■ About this task ■
Which lines below contain "Creación"? Pull them out.

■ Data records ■
= = =

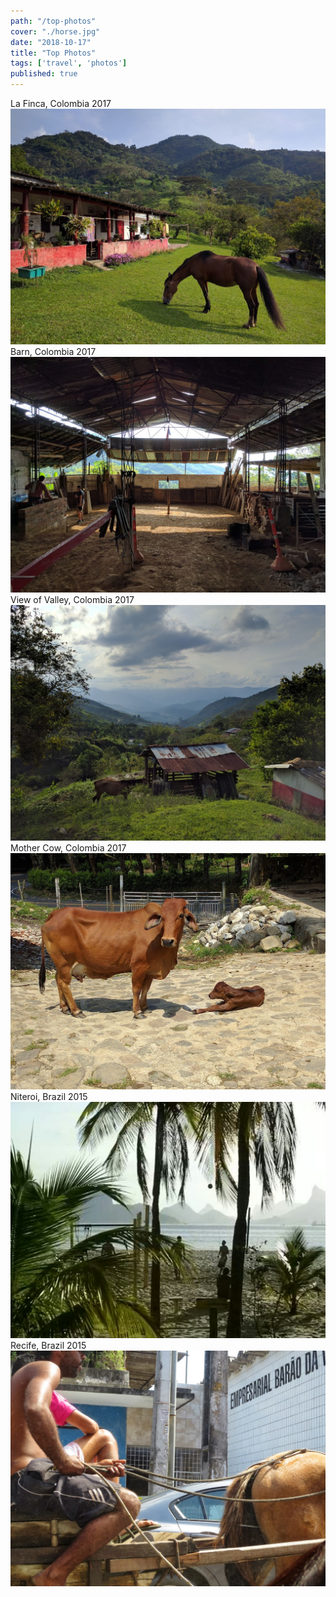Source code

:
 ```yaml
---
path: "/top-photos"
cover: "./horse.jpg"
date: "2018-10-17"
title: "Top Photos"
tags: ['travel', 'photos']
published: true
---
```

La Finca, Colombia 2017
![Horse](./horse.jpg)
Barn, Colombia 2017
![Barn](./barn.jpg)
View of Valley, Colombia 2017
![Valley](./view-of-valley.jpg)
Mother Cow, Colombia 2017
![Cow](./mother-cow.jpg)
Niteroi, Brazil 2015
![Niteroi](./niteroi.jpg)
Recife, Brazil 2015
![Brazil Horse](./brazil-horse.jpg)

<!-- Beach
![Beach](./floripa-beach.jpg) -->

<!-- Vidigal 2014
![Vidigal](./vidigal.jpg) -->

<!-- Complexo de Alemao 2014
![Complexo](./complexo.jpg) -->

<!-- Favela 2014
![Favela](./favela.jpg) -->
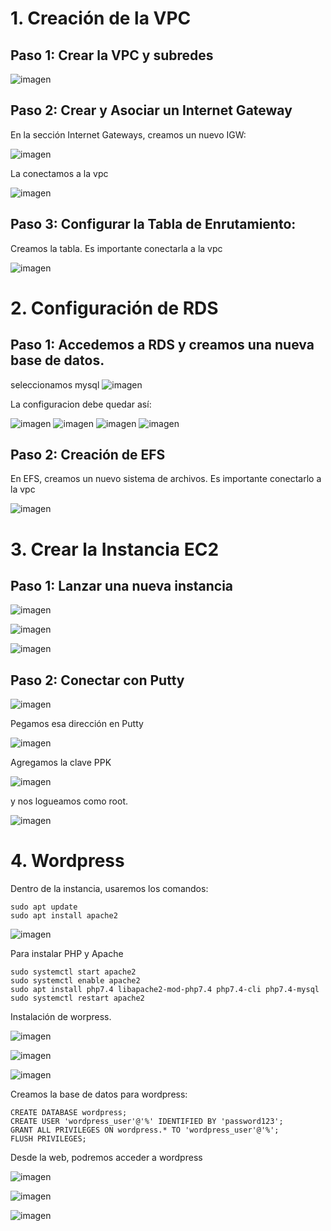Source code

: # 1. Creación de la VPC

## Paso 1: Crear la VPC y subredes

![imagen](https://github.com/user-attachments/assets/3a7d8631-4de0-46d4-8da3-d1baaeafcdc2)

## Paso 2: Crear y Asociar un Internet Gateway

En la sección Internet Gateways, creamos un nuevo IGW:

![imagen](https://github.com/user-attachments/assets/ee0c1e6b-aa0a-42b3-bf12-c02fab265471)

La conectamos a la vpc

![imagen](https://github.com/user-attachments/assets/11b4b9b2-d872-414c-a76f-ca0a8205d6d4)

## Paso 3: Configurar la Tabla de Enrutamiento:

Creamos la tabla. Es importante conectarla a la vpc

![imagen](https://github.com/user-attachments/assets/8a4a38b3-a2b9-4dad-974e-e760e312e50b)


# 2. Configuración de RDS

## Paso 1: Accedemos a RDS y creamos una nueva base de datos.

seleccionamos mysql
![imagen](https://github.com/user-attachments/assets/cb9b34ba-4466-43be-9019-fd9016045f64)

La configuracion debe quedar así:

![imagen](https://github.com/user-attachments/assets/670b22c6-594a-4ecb-92d0-c3ba8d923ef4)
![imagen](https://github.com/user-attachments/assets/e7cca03b-b61b-4a52-8799-2d26491320f8)
![imagen](https://github.com/user-attachments/assets/bbd7f438-587e-43ef-b748-16c2d7db12bf)
![imagen](https://github.com/user-attachments/assets/520bbe56-3a7e-47f1-b615-0b1833aab258)

## Paso 2: Creación de EFS

En EFS, creamos un nuevo sistema de archivos. Es importante conectarlo a la vpc

![imagen](https://github.com/user-attachments/assets/15ff15a5-8651-4968-8800-1e1bfaf2c3fa)

# 3. Crear la Instancia EC2

## Paso 1: Lanzar una nueva instancia

![imagen](https://github.com/user-attachments/assets/6615882c-2765-43ff-b483-72df6c6de051)

![imagen](https://github.com/user-attachments/assets/f633a223-51b1-4f6e-8b5d-18e7c26b851b)

![imagen](https://github.com/user-attachments/assets/b7f08405-f295-44f6-9587-f0aab5c86e9c)

## Paso 2: Conectar con Putty

![imagen](https://github.com/user-attachments/assets/f18480e6-a2ab-4d05-8572-5938c7fe4ab8)

Pegamos esa dirección en Putty

 ![imagen](https://github.com/user-attachments/assets/13b4dd1e-ba3e-466d-bdad-9cf4236c6b8c)

Agregamos la clave PPK

 ![imagen](https://github.com/user-attachments/assets/fd8d612a-ce71-41bc-bdcb-7e3ec82ad3ff)

 y nos logueamos como root.

![imagen](https://github.com/user-attachments/assets/c22de3d7-5606-4daa-9a4c-f347cd45f4c0)

 # 4. Wordpress

Dentro de la instancia, usaremos los comandos:

```
sudo apt update
sudo apt install apache2
```

![imagen](https://github.com/user-attachments/assets/d7a9d170-f196-4117-9bf2-9228dbe91fba)

Para instalar PHP y Apache 

```
sudo systemctl start apache2
sudo systemctl enable apache2
sudo apt install php7.4 libapache2-mod-php7.4 php7.4-cli php7.4-mysql
sudo systemctl restart apache2
```


Instalación de worpress.


![imagen](https://github.com/user-attachments/assets/41bee531-bb25-4377-ab50-d09fc9c5dd48)

![imagen](https://github.com/user-attachments/assets/a70118cd-f23e-4b48-b83c-44658bb121f0)

![imagen](https://github.com/user-attachments/assets/042ab24f-3c8a-426e-9b66-42a52eb36db5)

Creamos la base de datos para wordpress:

```
CREATE DATABASE wordpress; 
CREATE USER 'wordpress_user'@'%' IDENTIFIED BY 'password123'; 
GRANT ALL PRIVILEGES ON wordpress.* TO 'wordpress_user'@'%'; 
FLUSH PRIVILEGES;
```

Desde la web, podremos acceder a wordpress

![imagen](https://github.com/user-attachments/assets/490f01bf-79e6-413e-81b1-9e68368746ef)



![imagen](https://github.com/user-attachments/assets/db1d98e3-0815-4ef2-9d19-4286c57b246c)



![imagen](https://github.com/user-attachments/assets/8285c3e5-af37-462a-94d0-5262dca24d15)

= = =

■ Exercise result ■
: # 1. Creación de la VPC
## Paso 2: Creación de EFS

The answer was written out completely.